Wording on confederate monument

Proposed wording is superimposed over the base of Sylva’s Confederate statue, which has been the focus of sometimes heated debate in the community.

By Beth Lawrence


The controversy over Jackson County’s Confederate monument will take another turn as final steps are being put in place to cover some of the more hotly debated images on its base.

In May commissioners voted to pay for three bronze plaques to cover the Confederate battle flag and the words “Our heroes of the Confederacy” on the pedestal beneath the statue.

AOA Signs of Yadkinville was contracted to design and create the panels.

Like so many other things during the COVID pandemic, the work is behind schedule.
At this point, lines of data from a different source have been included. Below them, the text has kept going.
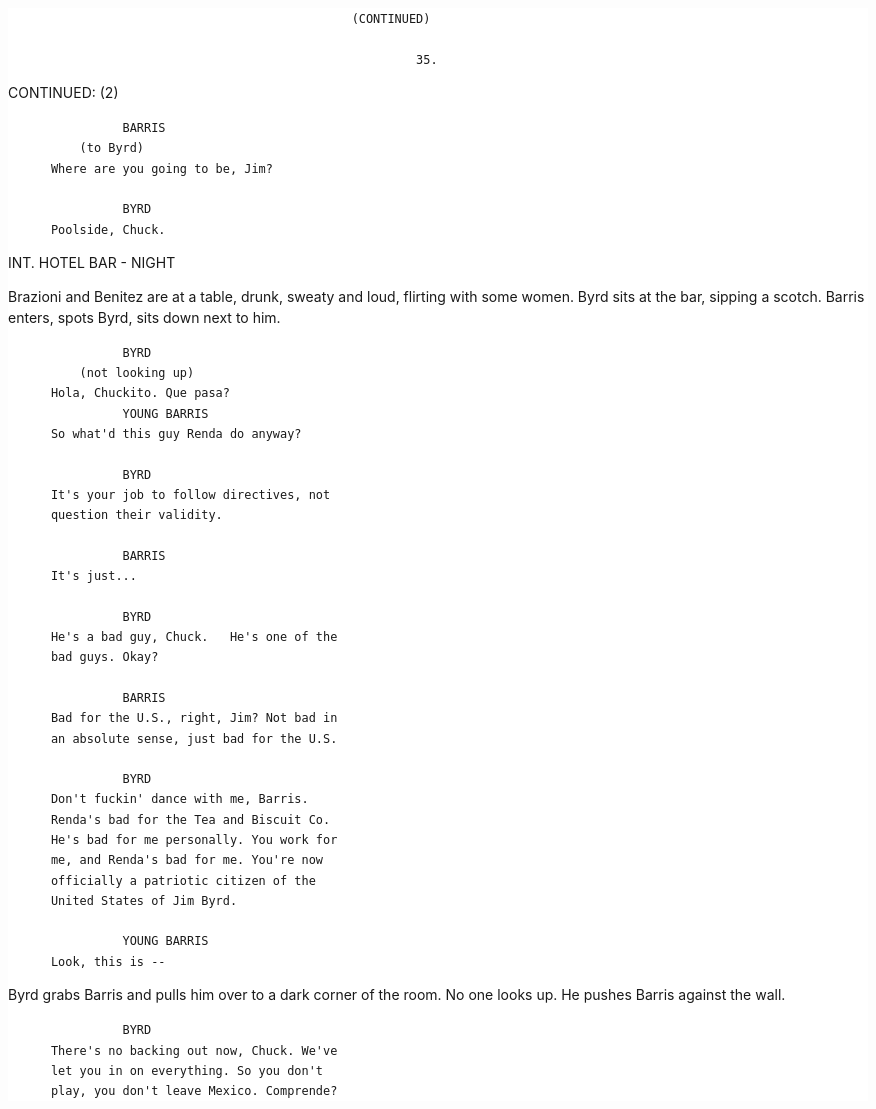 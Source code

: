 
                                                    (CONTINUED)

                                                             35.
CONTINUED: (2)


                    BARRIS
              (to Byrd)
          Where are you going to be, Jim?

                    BYRD
          Poolside, Chuck.

INT. HOTEL BAR - NIGHT

Brazioni and Benitez are at a table, drunk, sweaty and loud,
flirting with some women. Byrd sits at the bar, sipping a
scotch. Barris enters, spots Byrd, sits down next to him.

                    BYRD
              (not looking up)
          Hola, Chuckito. Que pasa?
                    YOUNG BARRIS
          So what'd this guy Renda do anyway?

                    BYRD
          It's your job to follow directives, not
          question their validity.

                    BARRIS
          It's just...

                    BYRD
          He's a bad guy, Chuck.   He's one of the
          bad guys. Okay?

                    BARRIS
          Bad for the U.S., right, Jim? Not bad in
          an absolute sense, just bad for the U.S.

                    BYRD
          Don't fuckin' dance with me, Barris.
          Renda's bad for the Tea and Biscuit Co.
          He's bad for me personally. You work for
          me, and Renda's bad for me. You're now
          officially a patriotic citizen of the
          United States of Jim Byrd.

                    YOUNG BARRIS
          Look, this is --

Byrd grabs Barris and pulls him over to a dark corner of the
room. No one looks up. He pushes Barris against the wall.

                    BYRD
          There's no backing out now, Chuck. We've
          let you in on everything. So you don't
          play, you don't leave Mexico. Comprende?
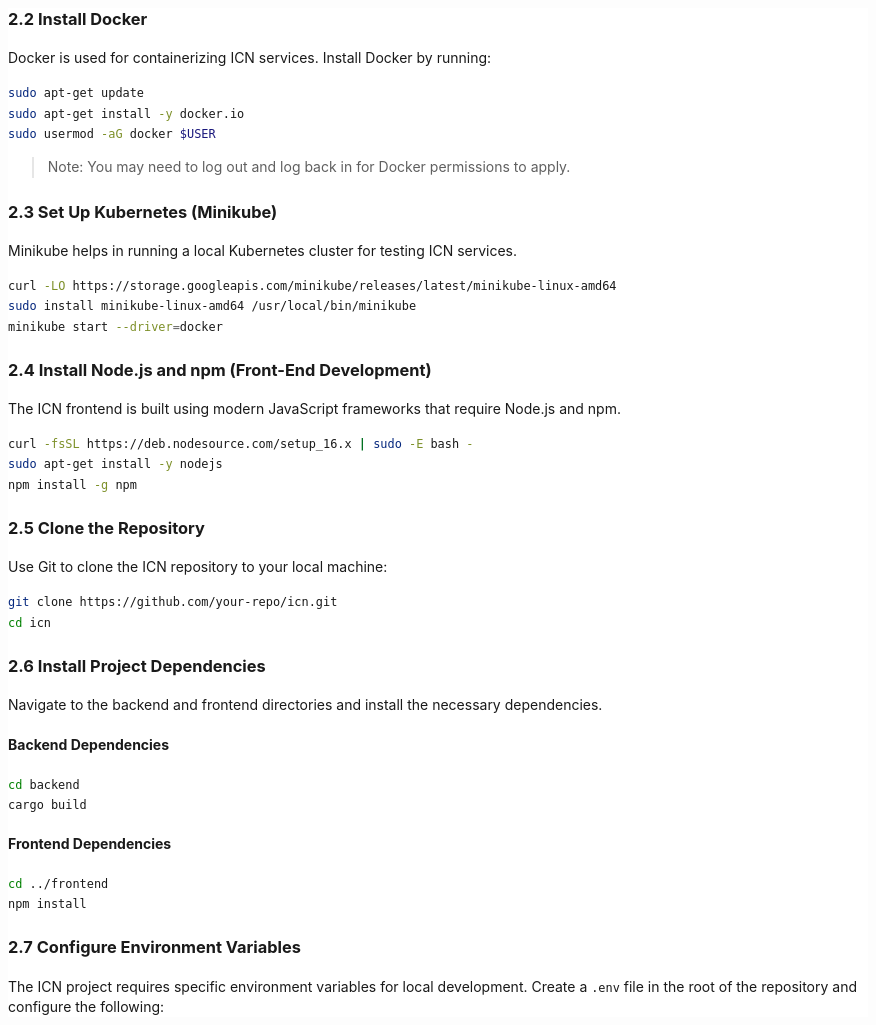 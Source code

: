 ### 2.2 Install Docker
Docker is used for containerizing ICN services. Install Docker by running:

```bash
sudo apt-get update
sudo apt-get install -y docker.io
sudo usermod -aG docker $USER
```
> Note: You may need to log out and log back in for Docker permissions to apply.

### 2.3 Set Up Kubernetes (Minikube)
Minikube helps in running a local Kubernetes cluster for testing ICN services.

```bash
curl -LO https://storage.googleapis.com/minikube/releases/latest/minikube-linux-amd64
sudo install minikube-linux-amd64 /usr/local/bin/minikube
minikube start --driver=docker
```

### 2.4 Install Node.js and npm (Front-End Development)
The ICN frontend is built using modern JavaScript frameworks that require Node.js and npm.

```bash
curl -fsSL https://deb.nodesource.com/setup_16.x | sudo -E bash -
sudo apt-get install -y nodejs
npm install -g npm
```

### 2.5 Clone the Repository
Use Git to clone the ICN repository to your local machine:

```bash
git clone https://github.com/your-repo/icn.git
cd icn
```

### 2.6 Install Project Dependencies
Navigate to the backend and frontend directories and install the necessary dependencies.

#### Backend Dependencies
```bash
cd backend
cargo build
```

#### Frontend Dependencies
```bash
cd ../frontend
npm install
```

### 2.7 Configure Environment Variables
The ICN project requires specific environment variables for local development.
Create a `.env` file in the root of the repository and configure the following:
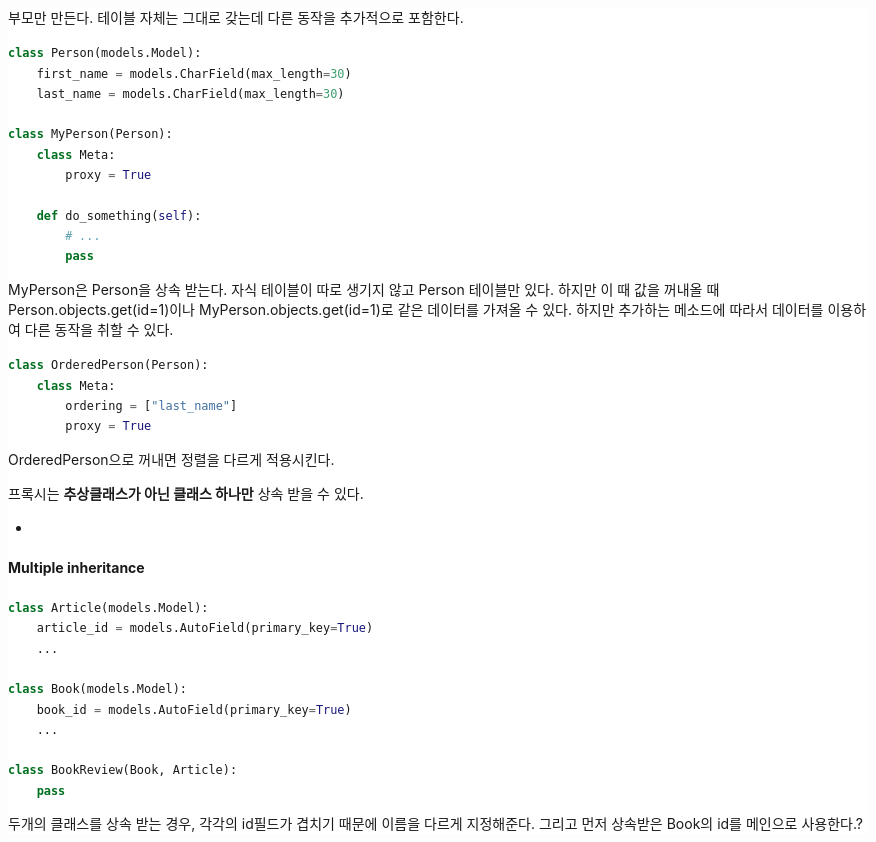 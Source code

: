 부모만 만든다. 테이블 자체는 그대로 갖는데 다른 동작을 추가적으로 포함한다.

```python
class Person(models.Model):
    first_name = models.CharField(max_length=30)
    last_name = models.CharField(max_length=30)

class MyPerson(Person):
    class Meta:
        proxy = True

    def do_something(self):
        # ...
        pass
```

MyPerson은 Person을 상속 받는다. 자식 테이블이 따로 생기지 않고 Person 테이블만 있다. 하지만 이 때 값을 꺼내올 때 Person.objects.get(id=1)이나 MyPerson.objects.get(id=1)로 같은 데이터를 가져올 수 있다. 하지만 추가하는 메소드에 따라서 데이터를 이용하여 다른 동작을 취할 수 있다. 

```python
class OrderedPerson(Person):
    class Meta:
        ordering = ["last_name"]
        proxy = True
```
OrderedPerson으로 꺼내면 정렬을 다르게 적용시킨다.  

프록시는 **추상클래스가 아닌 클래스 하나만** 상속 받을 수 있다.

-

#### Multiple inheritance

```python
class Article(models.Model):
    article_id = models.AutoField(primary_key=True)
    ...

class Book(models.Model):
    book_id = models.AutoField(primary_key=True)
    ...

class BookReview(Book, Article):
    pass
```

두개의 클래스를 상속 받는 경우, 각각의 id필드가 겹치기 때문에 이름을 다르게 지정해준다. 그리고 먼저 상속받은 Book의 id를 메인으로 사용한다.?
Fabrication time was promised to be six to eight weeks.

“I placed final order around June 11,” county Manager Don Adams said. “I was informed in early August that it would be the end of August.”

A recent update informed him the metal mounting pan to affix the heavy plates to the pedestal will be painted this week. 
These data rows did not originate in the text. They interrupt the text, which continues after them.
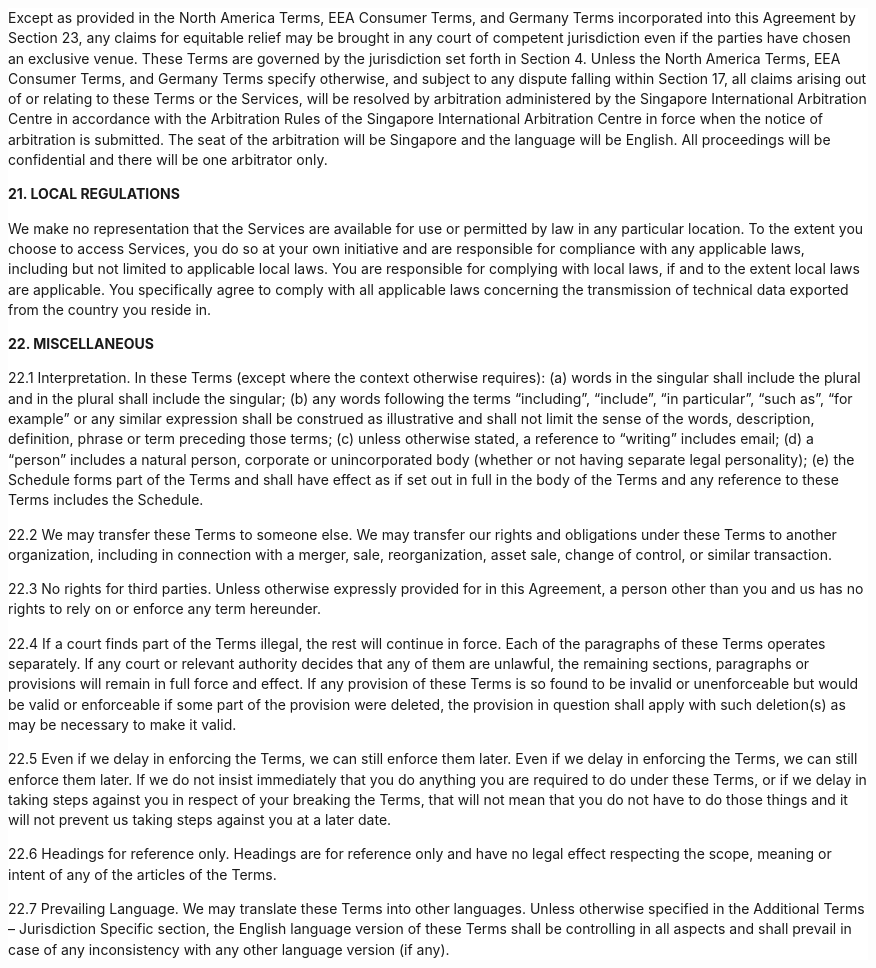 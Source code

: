 Except as provided in the North America Terms, EEA Consumer Terms, and Germany Terms incorporated into this Agreement by Section 23, any claims for equitable relief may be brought in any court of competent jurisdiction even if the parties have chosen an exclusive venue. These Terms are governed by the jurisdiction set forth in Section 4. Unless the North America Terms, EEA Consumer Terms, and Germany Terms specify otherwise, and subject to any dispute falling within Section 17, all claims arising out of or relating to these Terms or the Services, will be resolved by arbitration administered by the Singapore International Arbitration Centre in accordance with the Arbitration Rules of the Singapore International Arbitration Centre in force when the notice of arbitration is submitted. The seat of the arbitration will be Singapore and the language will be English. All proceedings will be confidential and there will be one arbitrator only.

**21. LOCAL REGULATIONS**

We make no representation that the Services are available for use or permitted by law in any particular location. To the extent you choose to access Services, you do so at your own initiative and are responsible for compliance with any applicable laws, including but not limited to applicable local laws. You are responsible for complying with local laws, if and to the extent local laws are applicable. You specifically agree to comply with all applicable laws concerning the transmission of technical data exported from the country you reside in.

**22. MISCELLANEOUS**

22.1 Interpretation. In these Terms (except where the context otherwise requires): (a) words in the singular shall include the plural and in the plural shall include the singular; (b) any words following the terms “including”, “include”, “in particular”, “such as”, “for example” or any similar expression shall be construed as illustrative and shall not limit the sense of the words, description, definition, phrase or term preceding those terms; (c) unless otherwise stated, a reference to “writing” includes email; (d) a “person” includes a natural person, corporate or unincorporated body (whether or not having separate legal personality); (e) the Schedule forms part of the Terms and shall have effect as if set out in full in the body of the Terms and any reference to these Terms includes the Schedule.

22.2 We may transfer these Terms to someone else. We may transfer our rights and obligations under these Terms to another organization, including in connection with a merger, sale, reorganization, asset sale, change of control, or similar transaction. 

22.3 No rights for third parties. Unless otherwise expressly provided for in this Agreement, a person other than you and us has no rights to rely on or enforce any term hereunder.

22.4 If a court finds part of the Terms illegal, the rest will continue in force. Each of the paragraphs of these Terms operates separately. If any court or relevant authority decides that any of them are unlawful, the remaining sections, paragraphs or provisions will remain in full force and effect. If any provision of these Terms is so found to be invalid or unenforceable but would be valid or enforceable if some part of the provision were deleted, the provision in question shall apply with such deletion(s) as may be necessary to make it valid.

22.5 Even if we delay in enforcing the Terms, we can still enforce them later. Even if we delay in enforcing the Terms, we can still enforce them later. If we do not insist immediately that you do anything you are required to do under these Terms, or if we delay in taking steps against you in respect of your breaking the Terms, that will not mean that you do not have to do those things and it will not prevent us taking steps against you at a later date.

22.6 Headings for reference only. Headings are for reference only and have no legal effect respecting the scope, meaning or intent of any of the articles of the Terms.

22.7 Prevailing Language. We may translate these Terms into other languages. Unless otherwise specified in the Additional Terms – Jurisdiction Specific section, the English language version of these Terms shall be controlling in all aspects and shall prevail in case of any inconsistency with any other language version (if any).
“So hopefully I can get everything installed in September,” he said.

The changes can’t come soon enough for some who supported the alternative to removing the statue. The alterations are too much for others who wanted nothing done to the monument and are not enough for others who wanted the statue gone.

The monument, which came to be tagged as Sylva Sam, became a hot-button issue during the summer of 2020 sparking marches, debate and clashes over its presence overlooking downtown Sylva.

Protesters trying to spread awareness and spark conversation about systemic racism and the messages such iconography convey wanted the statue moved to a less prominent place or gone altogether. Counter-protesters, who said it was a symbol of heritage, wanted the statue left alone.

County commissioners debated the topic at several meetings before making a decision on the changes.

Sylva town board members twice voted 3-2 on resolutions to demand the statue be moved.

In November, county commissioners came up with what they considered a compromise to cover the flag and its corresponding phrase.

Earlier this year, county commissioners voted on the wording that will appear on the plaques.

The first panel will read: This monument was erected by the citizens of Jackson County in memory of those who died during the American Civil War. Originally dedicated on September 18, 1915. Rededicated on May 11, 1996 to honor Jackson County veterans of all wars.

Two plaques below that will have stars and the phrase E pluribus Unum.

The changes cost the county $11,190 for the plaques and the mounting pans and $1,910 for installation.